PETA Urges Secretary of Defense to End Live-Animal Use After Video Footage Shows Goats Dismembered, Stabbed While Conscious
For
Immediate Release:
April
19, 2012
Contact:
Kristin
Richards 202-483-7382
Washington -- As reported by The Associated Press, PETA has sent an urgent letter—cosigned by current and former military medical personnel and emergency physicians—to Secretary of Defense Leon Panetta calling on him to end the U.S. military's use of animals in violent medical training exercises immediately. PETA's urgent appeal was prompted by shocking video footage that the group obtained of a military trauma training course for members of the U.S. Coast Guard conducted recently by contractor Tier 1 Group in Virginia Beach, Va.
As seen in the disturbing video footage leaked by a whistleblower, available here, Tier 1 Group instructors cut off live goats' limbs with tree trimmers, stab them, and pull out their internal organs while some of the animals can be heard moaning and are seen kicking their legs. Veterinarians who viewed the video confirm that these are signs that the goats were not adequately anesthetized and were likely feeling pain. The video also shows a course instructor from Tier 1 Group who cheerfully whistles as he cuts the legs off goats, as well as participants who joke about writing a song about mutilating the animals. According to the whistleblower, goats were later shot in the face with pistols and hacked apart with an ax while still alive.
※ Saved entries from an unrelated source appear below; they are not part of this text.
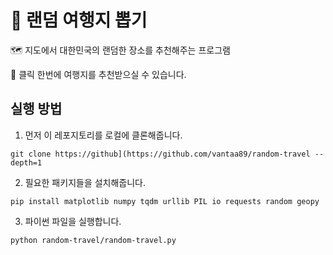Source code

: # 🎯 랜덤 여행지 뽑기
🗺️ 지도에서 대한민국의 랜덤한 장소를 추천해주는 프로그램

🚗 클릭 한번에 여행지를 추천받으실 수 있습니다.


## 실행 방법

1. 먼저 이 레포지토리를 로컬에 클론해줍니다.

`git clone https://github](https://github.com/vantaa89/random-travel --depth=1`


2. 필요한 패키지들을 설치해줍니다.

`pip install matplotlib numpy tqdm urllib PIL io requests random geopy`

3. 파이썬 파일을 실행합니다.

`python random-travel/random-travel.py`
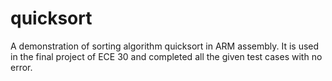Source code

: # quicksort

A demonstration of sorting algorithm quicksort in ARM assembly. 
It is used in the final project of ECE 30 and completed all the given test cases with no error. 

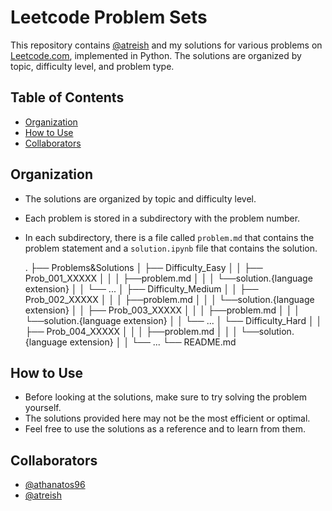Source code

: # Leetcode Problem Sets

This repository contains [@atreish](https://github.com/atreish) and my solutions for various problems on [Leetcode.com](https://leetcode.com/), implemented in Python. The solutions are organized by topic, difficulty level, and problem type.

## Table of Contents

- [Organization](#organization)
- [How to Use](#how-to-use)
- [Collaborators](#collaborators)

## Organization
- The solutions are organized by topic and difficulty level.
- Each problem is stored in a subdirectory with the problem number.
- In each subdirectory, there is a file called `problem.md` that contains the problem statement and a `solution.ipynb` file that contains the solution.

	.
	├── Problems&Solutions
	│   ├── Difficulty_Easy
	│   │   ├── Prob_001_XXXXX
	│   │   │   ├──problem.md
	│   │   │   └──solution.{language extension}
	│   │   └── ...
	│   ├── Difficulty_Medium
	│   │   ├── Prob_002_XXXXX
	│   │   │   ├──problem.md
	│   │   │   └──solution.{language extension}
	│   │   ├── Prob_003_XXXXX
	│   │   │   ├──problem.md
	│   │   │   └──solution.{language extension}
	│   │   └── ...
	│   └── Difficulty_Hard
	│   │   ├── Prob_004_XXXXX
	│   │   │   ├──problem.md
	│   │   │   └──solution.{language extension}
	│   │   └── ...
	└── README.md              



## How to Use
- Before looking at the solutions, make sure to try solving the problem yourself.
- The solutions provided here may not be the most efficient or optimal.
- Feel free to use the solutions as a reference and to learn from them.

## Collaborators
- [@athanatos96](https://github.com/athanatos96)
- [@atreish](https://github.com/atreish) 

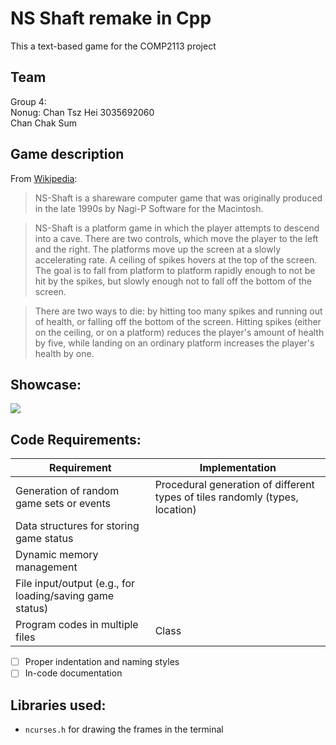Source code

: # NS Shaft remake in Cpp
This a text-based game for the COMP2113 project

## Team 
Group 4:  
Nonug: Chan Tsz Hei 3035692060  
Chan Chak Sum

## Game description
From [Wikipedia](https://en.wikipedia.org/wiki/NS-Shaft):
> NS-Shaft is a shareware computer game that was originally produced in the late 1990s by Nagi-P Software for the Macintosh.  

> NS-Shaft is a platform game in which the player attempts to descend into a cave. There are two controls, which move the player to the left and the right. The platforms move up the screen at a slowly accelerating rate. A ceiling of spikes hovers at the top of the screen. The goal is to fall from platform to platform rapidly enough to not be hit by the spikes, but slowly enough not to fall off the bottom of the screen.  

> There are two ways to die: by hitting too many spikes and running out of health, or falling off the bottom of the screen. Hitting spikes (either on the ceiling, or on a platform) reduces the player's amount of health by five, while landing on an ordinary platform increases the player's health by one.

## Showcase:
[![](http://img.youtube.com/vi/-SksNwLmSSE/0.jpg)](http://www.youtube.com/watch?v=-SksNwLmSSE "")

## Code Requirements:
Requirement | Implementation
------------ | -------------
Generation of random game sets or events | Procedural generation of different types of tiles randomly (types, location)
Data structures for storing game status | 
Dynamic memory management | 
File input/output (e.g., for loading/saving game status) |
Program codes in multiple files | Class 

- [ ] Proper indentation and naming styles
- [ ] In-code documentation

## Libraries used:
- `ncurses.h` for drawing the frames in the terminal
"Our soldiers deserve the best training available—and that's not stabbing and hacking at moaning, kicking goats with gardening shears," says PETA Vice President of Laboratory Investigations Kathy Guillermo. "It's long past time for the military to make a complete switch to the effective, high-tech trauma training simulators that are widely used around the world."
Each year, the U.S. military and its contractors shoot, stab, mutilate, and kill more than 10,000 live animals in cruel trauma training exercises, even though strikingly lifelike human-patient simulators that breathe and bleed have been shown to prepare doctors and medics better to treat humans than crude animal laboratories. These humane and superior methods have already replaced animals at some military facilities and are required to be used by military regulations. Because of the superiority of these state-of-the-art simulators, 50 members of Congress are cosponsoring legislation (H.R. 1417) to phase out the use of animals in military training. After hearing from PETA, the military recently replaced animal use in other training courses that involved poisoning monkeys and forcing tubes down the throats of ferrets and cats.